In the entries that follow, find the word "verified" and report each line it is on.

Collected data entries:
------------------------------------------------

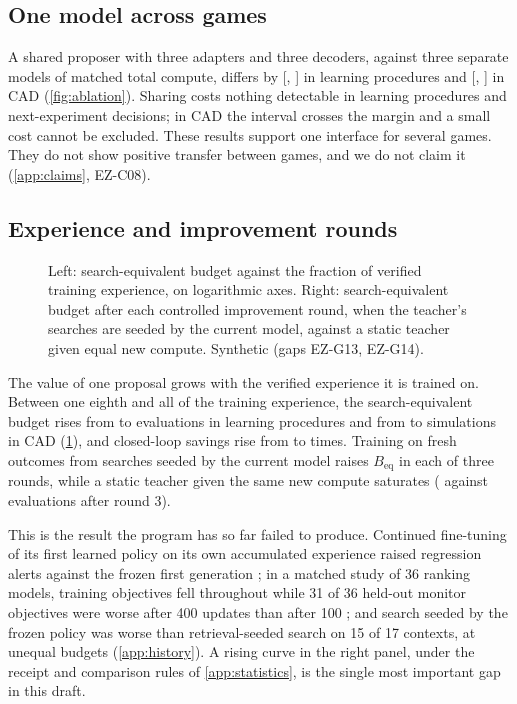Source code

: \subsection{One model across games}

A shared proposer with three adapters and three decoders, against three separate models of matched
total compute, differs by \syn[EZ-G11]{\EZtrA} [\syn[EZ-G11]{\EZtrAlo}, \syn[EZ-G11]{\EZtrAhi}] in
learning procedures and \syn[EZ-G11]{\EZtrC} [\syn[EZ-G11]{\EZtrClo}, \syn[EZ-G11]{\EZtrChi}] in CAD
(\cref{fig:ablation}). Sharing costs nothing detectable in learning procedures and next-experiment
decisions; in CAD the interval crosses the margin and a small cost cannot be excluded. These results
support one interface for several games. They do not show positive transfer between games, and we do
not claim it (\cref{app:claims}, EZ-C08).

\subsection{Experience and improvement rounds}

\begin{figure}[t]
\centering

\caption{Left: search-equivalent budget against the fraction of verified training experience, on
logarithmic axes. Right: search-equivalent budget after each controlled improvement round, when the
teacher's searches are seeded by the current model, against a static teacher given equal new compute.
Synthetic (gaps EZ-G13, EZ-G14).}
\label{fig:scaling}
\end{figure}

The value of one proposal grows with the verified experience it is trained on. Between one eighth
and all of the training experience, the search-equivalent budget rises from
\syn[EZ-G13]{\EZhistAlow} to \syn[EZ-G13]{\EZbeqA} evaluations in learning procedures and from \syn[EZ-G13]{\EZhistClow} to
\syn[EZ-G13]{\EZbeqC} simulations in CAD (\cref{fig:scaling}), and closed-loop savings rise from
\syn[EZ-G13]{\EZhistSaveLow} to \syn[EZ-G13]{\EZsaveB} times. Training on fresh outcomes from searches seeded by
the current model raises $B_{\mathrm{eq}}$ in each of three rounds, while a static teacher given the
same new compute saturates (\syn[EZ-G14]{\EZstaticThree} against \syn[EZ-G14]{\EZbeqA} evaluations after round 3).

This is the result the program has so far failed to produce. Continued fine-tuning of its first
learned policy on its own accumulated experience raised regression alerts against the frozen first
generation \pre{}; in a matched study of 36 ranking models, training objectives fell throughout while
31 of 36 held-out monitor objectives were worse after 400 updates than after 100 \pre{}; and search
seeded by the frozen policy was worse than retrieval-seeded search on 15 of 17 contexts, at unequal
budgets \pre{} (\cref{app:history}). A rising curve in the right panel, under
the receipt and comparison rules of \cref{app:statistics}, is the single most important gap
in this draft.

------------------------------------------------

## Answer for this exercise
\caption{Left: search-equivalent budget against the fraction of verified training experience, on
The value of one proposal grows with the verified experience it is trained on. Between one eighth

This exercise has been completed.